Chado atau the way of tea adalah suatu jalan atau cara memahami upacara minum teh dan segala estetikanya untuk dapat diaplikasikan dalam secara nyata dalam kehidupan sehari-hari. Chado sering juga disebut sebagai Chanoyu.

Chanoyu sendiri, kalau diartikan secara harafiah artinya adalah air panas untuk teh. Tradisi ini berkembang seiring dengan sejarah panjang masuknya teh ke Jepang.

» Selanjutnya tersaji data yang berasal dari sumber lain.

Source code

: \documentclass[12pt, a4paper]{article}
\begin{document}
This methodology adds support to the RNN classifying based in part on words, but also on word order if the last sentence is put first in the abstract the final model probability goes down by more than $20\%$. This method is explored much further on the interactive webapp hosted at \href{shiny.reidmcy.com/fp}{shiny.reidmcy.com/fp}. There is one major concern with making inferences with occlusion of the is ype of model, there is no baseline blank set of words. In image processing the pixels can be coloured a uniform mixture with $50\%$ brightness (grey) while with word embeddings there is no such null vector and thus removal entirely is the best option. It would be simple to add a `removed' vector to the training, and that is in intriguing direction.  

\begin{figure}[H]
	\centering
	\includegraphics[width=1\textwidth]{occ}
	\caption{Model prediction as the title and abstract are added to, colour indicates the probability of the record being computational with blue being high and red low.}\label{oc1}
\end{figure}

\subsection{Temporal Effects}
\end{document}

"Make a delicious bowl of tea"
Itu jawaban pertama dari Sen No Rikyu ketika ditanya muridnya tentang hal yang
terpenting yang harus dipahami dan tersimpan dari dalam pikiran kita ketika kita
sedang melakukan tata cara upacara minum teh. Jadi tak heran kalau sensei
Uchida, salah seorang pengajar Chanoyu di JF Indonesia mengatakan hal tersebut
kepada muridnya, karena hal tersebut merupakan bagian dari Seven Rules of
Rikyu's yang menjadi fondamental bagi seseorang yang berhubungan perilaku kita
sewaktu latihan Chanoyu.

Walau tampaknya sederhana, tetapi membuat teh yang lezat, tampaknya begitu
sederhana, tetapi sebenarnya membutuhkan effort, knowledge dan kesungguhan hati
dari Otemae. Simplenya, untk membuat teh yang paling lezat, tentu kita sajikan
teh yang paling mahal. Mahal disini bukan sekedar dari nilai uang yang kita
gunakan untuk membeli teh tersebut, tetapi juga valueable dri teh tersebut.
Apakah teh tersebut mahal karena kemasannya? Karena langka? Karena susah
prosesnya? Karena dibuat dari bahan baku terbaik, lokasi yang baik, proses yang
dan sebagainya.




Lalu apakah semua itu cukup hanya dengan memiliki teh terbaik dan mahal kita
bisa menyajikan teh yang paling lezat?

Sayangnya teh-teh yang mahal (baca kualitas tinggi), seringkali membutuhkan
pengetahuan dan treatment yang khusus. Kualiatas air, suhu yang tepat, lama
seduh (khusus untuk Chanoyu tentunya keterampilan dalam menggunakan chasen),
adalah langkah-langkah berikutnya.

Untuk mengetahui ini semua, selain membutuhkan ilmu tersendiri juga pengalaman
dan jam terbang. Bagaimana kita tahu teh tersebut yang terbaik, kalau belum
mencoba yang kurang baik. Kita juga mesti tahu, bagaimana seharusnya teh
tersebut diproses.

Jadi make a delicous bowl of tea, lebih bermakna filosofis, untuk menunjukkan
kesungguhan dan terlebih passionate kita untuk membuatnya.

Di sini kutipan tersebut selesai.